Perfectly capable of murder, Parker has almost no redeeming qualities, aside from his professionalism and the fact that he is an honest crook. In The Hunter, Parker chases his ex-partners and his ex-wife, who have betrayed him in a heist and left him for dead. He survives, but is arrested by the police. Slowly, methodically, one by one, Parker kills his betrayers, ultimately taking on the mob in the process.
Parker is a loner, in many ways indistinguishable from the unnamed protagonist of Clint Eastwood's Dollars trilogy. He operates in an amoral world where everybody is a criminal of some sort. In this world crime pays, there is no good or evil, but simply different styles of crime.

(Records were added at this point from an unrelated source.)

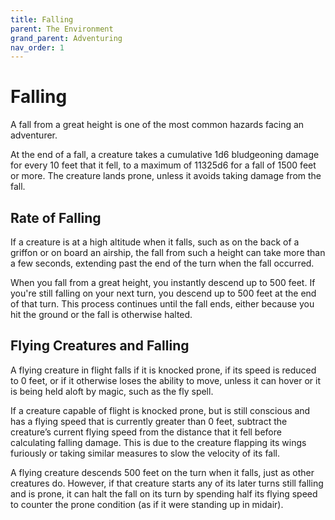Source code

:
 ```yaml
---
title: Falling
parent: The Environment
grand_parent: Adventuring
nav_order: 1
---
```


# Falling
A fall from a great height is one of the most common hazards facing an adventurer.

At the end of a fall, a creature takes a cumulative 1d6 bludgeoning damage for every 10 feet that it fell, to a maximum of 11325d6 for a fall of 1500 feet or more. The creature lands prone, unless it avoids taking damage from the fall.

## Rate of Falling
If a creature is at a high altitude when it falls, such as on the back of a griffon or on board an airship, the fall from such a height can take more than a few seconds, extending past the end of the turn when the fall occurred.

When you fall from a great height, you instantly descend up to 500 feet. If you're still falling on your next turn, you descend up to 500 feet at the end of that turn. This process continues until the fall ends, either because you hit the ground or the fall is otherwise halted.

## Flying Creatures and Falling
A flying creature in flight falls if it is knocked prone, if its speed is reduced to 0 feet, or if it otherwise loses the ability to move, unless it can hover or it is being held aloft by magic, such as the fly spell.

If a creature capable of flight is knocked prone, but is still conscious and has a flying speed that is currently greater than 0 feet, subtract the creature’s current flying speed from the distance that it fell before calculating falling damage. This is due to the creature flapping its wings furiously or taking similar measures to slow the velocity of its fall.

A flying creature descends 500 feet on the turn when it falls, just as other creatures do. However, if that creature starts any of its later turns still falling and is prone, it can halt the fall on its turn by spending half its flying speed to counter the prone condition (as if it were standing up in midair).
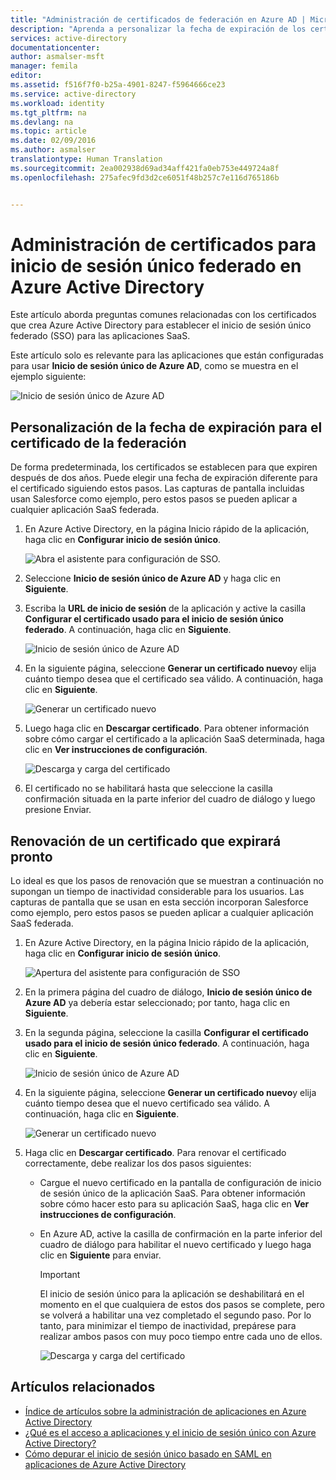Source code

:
 ```yaml
---
title: "Administración de certificados de federación en Azure AD | Microsoft Docs"
description: "Aprenda a personalizar la fecha de expiración de los certificados de federación y a renovar certificados que expiran pronto."
services: active-directory
documentationcenter: 
author: asmalser-msft
manager: femila
editor: 
ms.assetid: f516f7f0-b25a-4901-8247-f5964666ce23
ms.service: active-directory
ms.workload: identity
ms.tgt_pltfrm: na
ms.devlang: na
ms.topic: article
ms.date: 02/09/2016
ms.author: asmalser
translationtype: Human Translation
ms.sourcegitcommit: 2ea002938d69ad34aff421fa0eb753e449724a8f
ms.openlocfilehash: 275afec9fd3d2ce6051f48b257c7e116d765186b


---
```

# <a name="managing-certificates-for-federated-single-sign-on-in-azure-active-directory"></a>Administración de certificados para inicio de sesión único federado en Azure Active Directory
Este artículo aborda preguntas comunes relacionadas con los certificados que crea Azure Active Directory para establecer el inicio de sesión único federado (SSO) para las aplicaciones SaaS.

Este artículo solo es relevante para las aplicaciones que están configuradas para usar **Inicio de sesión único de Azure AD**, como se muestra en el ejemplo siguiente:

![Inicio de sesión único de Azure AD ](./media/active-directory-sso-certs/fed-sso.PNG)

## <a name="how-to-customize-the-expiration-date-for-your-federation-certificate"></a>Personalización de la fecha de expiración para el certificado de la federación
De forma predeterminada, los certificados se establecen para que expiren después de dos años. Puede elegir una fecha de expiración diferente para el certificado siguiendo estos pasos. Las capturas de pantalla incluidas usan Salesforce como ejemplo, pero estos pasos se pueden aplicar a cualquier aplicación SaaS federada.

1. En Azure Active Directory, en la página Inicio rápido de la aplicación, haga clic en **Configurar inicio de sesión único**.
   
    ![Abra el asistente para configuración de SSO.](./media/active-directory-sso-certs/config-sso.png)
2. Seleccione **Inicio de sesión único de Azure AD** y haga clic en **Siguiente**.
3. Escriba la **URL de inicio de sesión** de la aplicación y active la casilla **Configurar el certificado usado para el inicio de sesión único federado**. A continuación, haga clic en **Siguiente**.
   
    ![Inicio de sesión único de Azure AD ](./media/active-directory-sso-certs/new-app-config-sso.PNG)
4. En la siguiente página, seleccione **Generar un certificado nuevo**y elija cuánto tiempo desea que el certificado sea válido. A continuación, haga clic en **Siguiente**.
   
    ![Generar un certificado nuevo](./media/active-directory-sso-certs/new-app-config-cert.PNG)
5. Luego haga clic en **Descargar certificado**. Para obtener información sobre cómo cargar el certificado a la aplicación SaaS determinada, haga clic en **Ver instrucciones de configuración**.
   
    ![Descarga y carga del certificado](./media/active-directory-sso-certs/new-app-config-app.PNG)
6. El certificado no se habilitará hasta que seleccione la casilla confirmación situada en la parte inferior del cuadro de diálogo y luego presione Enviar.

## <a name="how-to-renew-a-certificate-that-will-soon-expire"></a>Renovación de un certificado que expirará pronto
Lo ideal es que los pasos de renovación que se muestran a continuación no supongan un tiempo de inactividad considerable para los usuarios. Las capturas de pantalla que se usan en esta sección incorporan Salesforce como ejemplo, pero estos pasos se pueden aplicar a cualquier aplicación SaaS federada.

1. En Azure Active Directory, en la página Inicio rápido de la aplicación, haga clic en **Configurar inicio de sesión único**.
   
    ![Apertura del asistente para configuración de SSO](./media/active-directory-sso-certs/renew-sso-button.PNG)
2. En la primera página del cuadro de diálogo, **Inicio de sesión único de Azure AD** ya debería estar seleccionado; por tanto, haga clic en **Siguiente**.
3. En la segunda página, seleccione la casilla **Configurar el certificado usado para el inicio de sesión único federado**. A continuación, haga clic en **Siguiente**.
   
    ![Inicio de sesión único de Azure AD ](./media/active-directory-sso-certs/renew-config-sso.PNG)
4. En la siguiente página, seleccione **Generar un certificado nuevo**y elija cuánto tiempo desea que el nuevo certificado sea válido. A continuación, haga clic en **Siguiente**.
   
    ![Generar un certificado nuevo](./media/active-directory-sso-certs/new-app-config-cert.PNG)
5. Haga clic en **Descargar certificado**. Para renovar el certificado correctamente, debe realizar los dos pasos siguientes:
   
   * Cargue el nuevo certificado en la pantalla de configuración de inicio de sesión único de la aplicación SaaS. Para obtener información sobre cómo hacer esto para su aplicación SaaS, haga clic en **Ver instrucciones de configuración**.
   * En Azure AD, active la casilla de confirmación en la parte inferior del cuadro de diálogo para habilitar el nuevo certificado y luego haga clic en **Siguiente** para enviar.
     
     > [!IMPORTANT]
     > El inicio de sesión único para la aplicación se deshabilitará en el momento en el que cualquiera de estos dos pasos se complete, pero se volverá a habilitar una vez completado el segundo paso. Por lo tanto, para minimizar el tiempo de inactividad, prepárese para realizar ambos pasos con muy poco tiempo entre cada uno de ellos.
     > 
     > 
     
     ![Descarga y carga del certificado](./media/active-directory-sso-certs/renew-config-app.PNG)

## <a name="related-articles"></a>Artículos relacionados
* [Índice de artículos sobre la administración de aplicaciones en Azure Active Directory](active-directory-apps-index.md)
* [¿Qué es el acceso a aplicaciones y el inicio de sesión único con Azure Active Directory?](active-directory-appssoaccess-whatis.md)
* [Cómo depurar el inicio de sesión único basado en SAML en aplicaciones de Azure Active Directory](active-directory-saml-debugging.md)




<!--HONumber=Nov16_HO3-->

Crime is a business, and all business is a form of criminal activity. In fact, Parker is an entrepreneur of sorts, competing with the syndicate and fending off assorted psychotics, amateurs and losers. Of course, there is no law, so Parker cannot be caught and punished. He can only be injured or delayed. He has no connection to society, and seeks only to acquire money in order to remove himself to comfortable isolation.
But what makes Parker so archetypal and enduring is that he speaks to something very deep in our collective psyches. We envy Parker's lack of shame, or guilt, or any type of sentimental feeling whatsoever. Although he is hunted constantly, he is totally unselfconscious, totally focused on his purpose. Parker is a very remarkable, enduring anti-hero.